Task requirements
Every entry below must be repeated exactly; skip the pictures.

━━ Data under study

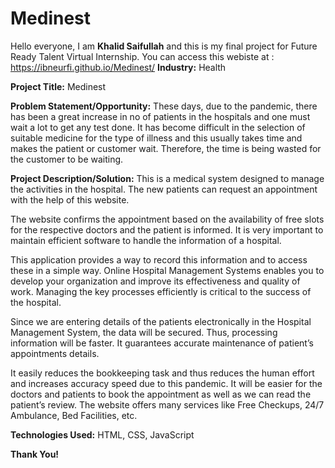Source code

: # Medinest
Hello everyone, I am **Khalid Saifullah** and this is my final project for Future Ready Talent Virtual Internship.
 You can access this webiste at : https://ibneurfi.github.io/Medinest/
**Industry:** Health

**Project Title:** Medinest

**Problem Statement/Opportunity:**
These days, due to the pandemic, there has been a great increase in no of patients in the hospitals and one must wait a lot to get any test done. It has become difficult in the selection of suitable medicine for the type of illness and this usually takes time and makes the patient or customer wait. Therefore, the time is being wasted for the customer to be waiting.

**Project Description/Solution:**
This is a medical system designed to manage the activities in the hospital. The new patients can request an appointment with the help of this website.

The website confirms the appointment based on the availability of free slots for the respective doctors and the patient is informed. It is very important to maintain efficient software to handle the information of a hospital.

This application provides a way to record this information and to access these in a simple way. Online Hospital Management Systems enables you to develop your organization and improve its effectiveness and quality of work. Managing the key processes efficiently is critical to the success of the hospital.

Since we are entering details of the patients electronically in the Hospital Management System, the data will be secured. Thus, processing information will be faster. It guarantees accurate maintenance of patient’s appointments details.

It easily reduces the bookkeeping task and thus reduces the human effort and increases accuracy speed due to this pandemic. It will be easier for the doctors and patients to book the appointment as well as we can read the patient’s review. The website offers many services like Free Checkups, 24/7 Ambulance, Bed Facilities, etc.

**Technologies Used:** 
HTML, CSS, JavaScript

**Thank You!**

━━━━

Completed task
Source code

: # Medinest
Hello everyone, I am **Khalid Saifullah** and this is my final project for Future Ready Talent Virtual Internship.
 You can access this webiste at : https://ibneurfi.github.io/Medinest/
**Industry:** Health

**Project Title:** Medinest

**Problem Statement/Opportunity:**
These days, due to the pandemic, there has been a great increase in no of patients in the hospitals and one must wait a lot to get any test done. It has become difficult in the selection of suitable medicine for the type of illness and this usually takes time and makes the patient or customer wait. Therefore, the time is being wasted for the customer to be waiting.

**Project Description/Solution:**
This is a medical system designed to manage the activities in the hospital. The new patients can request an appointment with the help of this website.

The website confirms the appointment based on the availability of free slots for the respective doctors and the patient is informed. It is very important to maintain efficient software to handle the information of a hospital.

This application provides a way to record this information and to access these in a simple way. Online Hospital Management Systems enables you to develop your organization and improve its effectiveness and quality of work. Managing the key processes efficiently is critical to the success of the hospital.

Since we are entering details of the patients electronically in the Hospital Management System, the data will be secured. Thus, processing information will be faster. It guarantees accurate maintenance of patient’s appointments details.

It easily reduces the bookkeeping task and thus reduces the human effort and increases accuracy speed due to this pandemic. It will be easier for the doctors and patients to book the appointment as well as we can read the patient’s review. The website offers many services like Free Checkups, 24/7 Ambulance, Bed Facilities, etc.

**Technologies Used:** 
HTML, CSS, JavaScript

**Thank You!**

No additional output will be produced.